Where an entry below contains an image, skip the image and reproduce the rest exactly.

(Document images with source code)

§

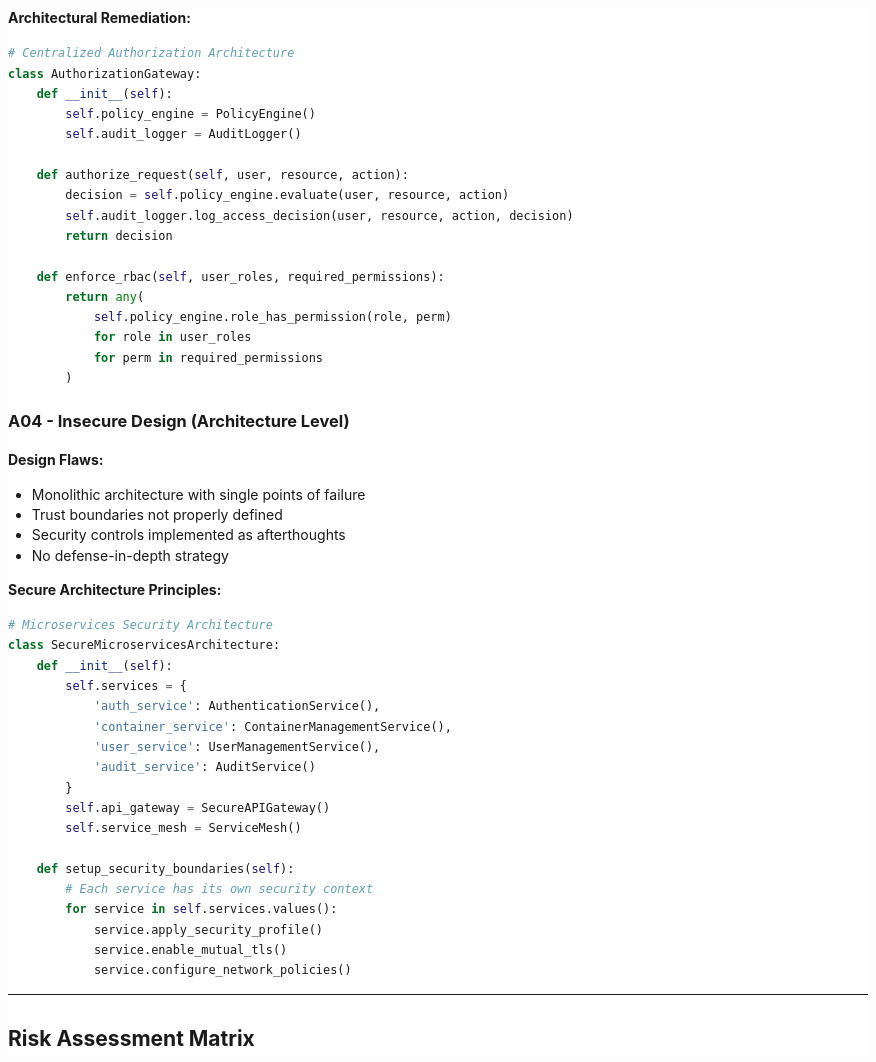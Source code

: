 **Architectural Remediation:**
```python
# Centralized Authorization Architecture
class AuthorizationGateway:
    def __init__(self):
        self.policy_engine = PolicyEngine()
        self.audit_logger = AuditLogger()
    
    def authorize_request(self, user, resource, action):
        decision = self.policy_engine.evaluate(user, resource, action)
        self.audit_logger.log_access_decision(user, resource, action, decision)
        return decision
    
    def enforce_rbac(self, user_roles, required_permissions):
        return any(
            self.policy_engine.role_has_permission(role, perm)
            for role in user_roles
            for perm in required_permissions
        )
```

### A04 - Insecure Design (Architecture Level)
**Design Flaws:**
- Monolithic architecture with single points of failure
- Trust boundaries not properly defined
- Security controls implemented as afterthoughts
- No defense-in-depth strategy

**Secure Architecture Principles:**
```python
# Microservices Security Architecture
class SecureMicroservicesArchitecture:
    def __init__(self):
        self.services = {
            'auth_service': AuthenticationService(),
            'container_service': ContainerManagementService(),
            'user_service': UserManagementService(),
            'audit_service': AuditService()
        }
        self.api_gateway = SecureAPIGateway()
        self.service_mesh = ServiceMesh()
    
    def setup_security_boundaries(self):
        # Each service has its own security context
        for service in self.services.values():
            service.apply_security_profile()
            service.enable_mutual_tls()
            service.configure_network_policies()
```

---

## Risk Assessment Matrix
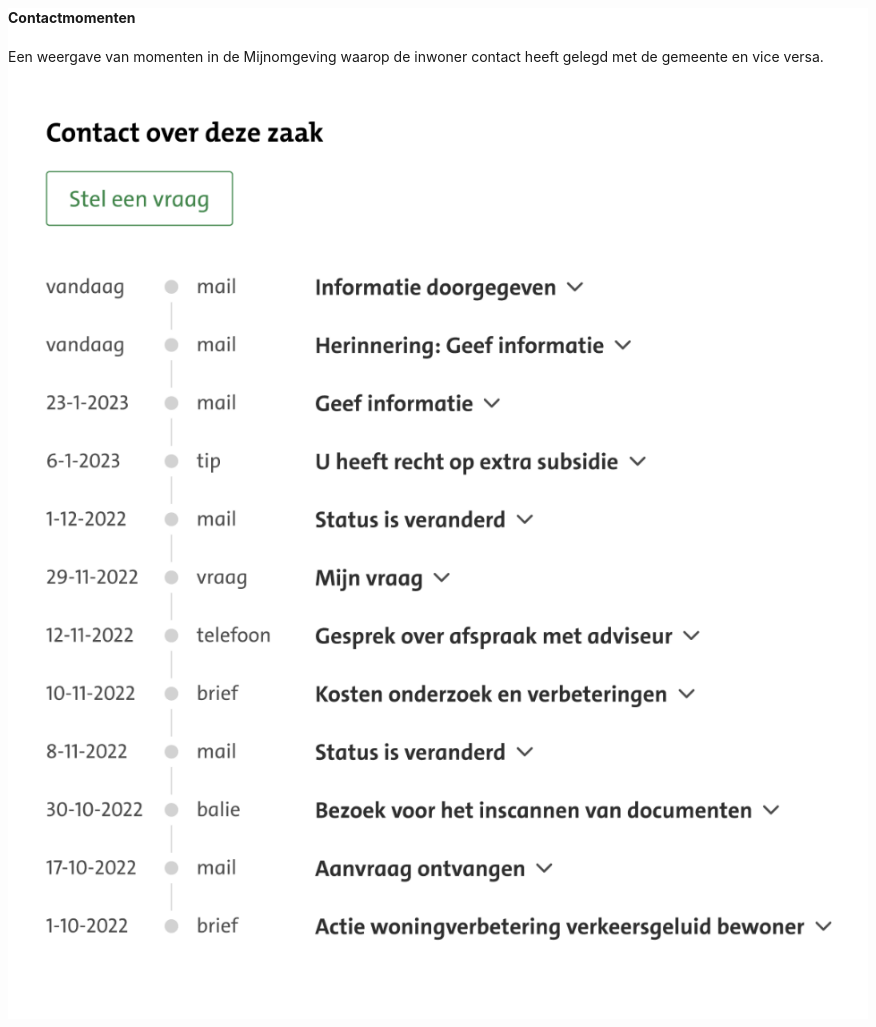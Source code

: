 #### Contactmomenten

Een weergave van momenten in de Mijnomgeving waarop de inwoner contact heeft gelegd met de gemeente en vice versa.

![Een lijst van contactmomenten met de datum van het contactmoment, de beschrijving van het type contactmoment en titel](https://raw.githubusercontent.com/nl-design-system/gebruikersonderzoeken/assets/denhaag-mijn-omgeving__contactmomenten.png)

§

FINAL ANSWER =
Source code

: **Architectural Remediation:**
```python
# Centralized Authorization Architecture
class AuthorizationGateway:
    def __init__(self):
        self.policy_engine = PolicyEngine()
        self.audit_logger = AuditLogger()
    
    def authorize_request(self, user, resource, action):
        decision = self.policy_engine.evaluate(user, resource, action)
        self.audit_logger.log_access_decision(user, resource, action, decision)
        return decision
    
    def enforce_rbac(self, user_roles, required_permissions):
        return any(
            self.policy_engine.role_has_permission(role, perm)
            for role in user_roles
            for perm in required_permissions
        )
```

### A04 - Insecure Design (Architecture Level)
**Design Flaws:**
- Monolithic architecture with single points of failure
- Trust boundaries not properly defined
- Security controls implemented as afterthoughts
- No defense-in-depth strategy

**Secure Architecture Principles:**
```python
# Microservices Security Architecture
class SecureMicroservicesArchitecture:
    def __init__(self):
        self.services = {
            'auth_service': AuthenticationService(),
            'container_service': ContainerManagementService(),
            'user_service': UserManagementService(),
            'audit_service': AuditService()
        }
        self.api_gateway = SecureAPIGateway()
        self.service_mesh = ServiceMesh()
    
    def setup_security_boundaries(self):
        # Each service has its own security context
        for service in self.services.values():
            service.apply_security_profile()
            service.enable_mutual_tls()
            service.configure_network_policies()
```

---

## Risk Assessment Matrix
Source code

: #### Contactmomenten

Een weergave van momenten in de Mijnomgeving waarop de inwoner contact heeft gelegd met de gemeente en vice versa.

![Een lijst van contactmomenten met de datum van het contactmoment, de beschrijving van het type contactmoment en titel](https://raw.githubusercontent.com/nl-design-system/gebruikersonderzoeken/assets/denhaag-mijn-omgeving__contactmomenten.png)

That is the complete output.